Entries taken from a collection
+ + +
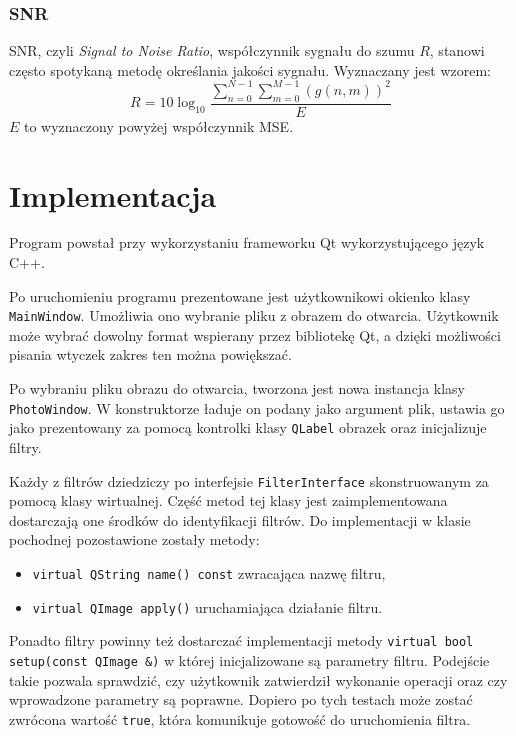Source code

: \documentclass{classrep}
\begin{document}
\subsubsection{SNR}
SNR, czyli \textit{Signal to Noise Ratio}, współczynnik sygnału do szumu $R$, stanowi często spotykaną metodę określania jakości sygnału. Wyznaczany jest wzorem:
\begin{equation}
 R = 10 \log_{10} \frac{\displaystyle \sum \limits_{n=0}^{N-1} \sum \limits_{m=0}^{M-1} \left(g\left(n, m\right)\right)^2}{E}
\end{equation}
$E$ to wyznaczony powyżej współczynnik MSE.

\section{Implementacja}
Program powstał przy wykorzystaniu frameworku Qt wykorzystującego język C++.

Po uruchomieniu programu prezentowane jest użytkownikowi okienko klasy \texttt{MainWindow}. Umożliwia ono wybranie pliku z obrazem do otwarcia. Użytkownik może wybrać dowolny format wspierany przez bibliotekę Qt, a dzięki możliwości pisania wtyczek \ppauza zakres ten można powiększać.

Po wybraniu pliku obrazu do otwarcia, tworzona jest nowa instancja klasy \texttt{PhotoWindow}. W konstruktorze ładuje on podany jako argument plik, ustawia go jako prezentowany za pomocą kontrolki klasy \texttt{QLabel} obrazek oraz inicjalizuje filtry.

Każdy z filtrów dziedziczy po interfejsie \texttt{FilterInterface} skonstruowanym za pomocą klasy wirtualnej. Część metod tej klasy jest zaimplementowana \ppauza dostarczają one środków do identyfikacji filtrów. Do implementacji w klasie pochodnej pozostawione zostały metody:
\begin{itemize}
 \item \texttt{virtual QString name() const} \ppauza zwracająca nazwę filtru,
 \item \texttt{virtual QImage apply()} \ppauza uruchamiająca działanie filtru.
\end{itemize}

Ponadto filtry powinny też dostarczać implementacji metody \texttt{virtual bool setup(const QImage \&)} w której inicjalizowane są parametry filtru. Podejście takie pozwala sprawdzić, czy użytkownik zatwierdził wykonanie operacji oraz czy wprowadzone parametry są poprawne. Dopiero po tych testach może zostać zwrócona wartość \texttt{true}, która komunikuje gotowość do uruchomienia filtra.
\end{document}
+ + +
_TASK GOAL_
All the records above need to be given again word for word. Skip the pictures.

_SOLVED PROBLEM_
Source code

: \documentclass{classrep}
\begin{document}
\subsubsection{SNR}
SNR, czyli \textit{Signal to Noise Ratio}, współczynnik sygnału do szumu $R$, stanowi często spotykaną metodę określania jakości sygnału. Wyznaczany jest wzorem:
\begin{equation}
 R = 10 \log_{10} \frac{\displaystyle \sum \limits_{n=0}^{N-1} \sum \limits_{m=0}^{M-1} \left(g\left(n, m\right)\right)^2}{E}
\end{equation}
$E$ to wyznaczony powyżej współczynnik MSE.

\section{Implementacja}
Program powstał przy wykorzystaniu frameworku Qt wykorzystującego język C++.

Po uruchomieniu programu prezentowane jest użytkownikowi okienko klasy \texttt{MainWindow}. Umożliwia ono wybranie pliku z obrazem do otwarcia. Użytkownik może wybrać dowolny format wspierany przez bibliotekę Qt, a dzięki możliwości pisania wtyczek \ppauza zakres ten można powiększać.

Po wybraniu pliku obrazu do otwarcia, tworzona jest nowa instancja klasy \texttt{PhotoWindow}. W konstruktorze ładuje on podany jako argument plik, ustawia go jako prezentowany za pomocą kontrolki klasy \texttt{QLabel} obrazek oraz inicjalizuje filtry.

Każdy z filtrów dziedziczy po interfejsie \texttt{FilterInterface} skonstruowanym za pomocą klasy wirtualnej. Część metod tej klasy jest zaimplementowana \ppauza dostarczają one środków do identyfikacji filtrów. Do implementacji w klasie pochodnej pozostawione zostały metody:
\begin{itemize}
 \item \texttt{virtual QString name() const} \ppauza zwracająca nazwę filtru,
 \item \texttt{virtual QImage apply()} \ppauza uruchamiająca działanie filtru.
\end{itemize}

Ponadto filtry powinny też dostarczać implementacji metody \texttt{virtual bool setup(const QImage \&)} w której inicjalizowane są parametry filtru. Podejście takie pozwala sprawdzić, czy użytkownik zatwierdził wykonanie operacji oraz czy wprowadzone parametry są poprawne. Dopiero po tych testach może zostać zwrócona wartość \texttt{true}, która komunikuje gotowość do uruchomienia filtra.
\end{document}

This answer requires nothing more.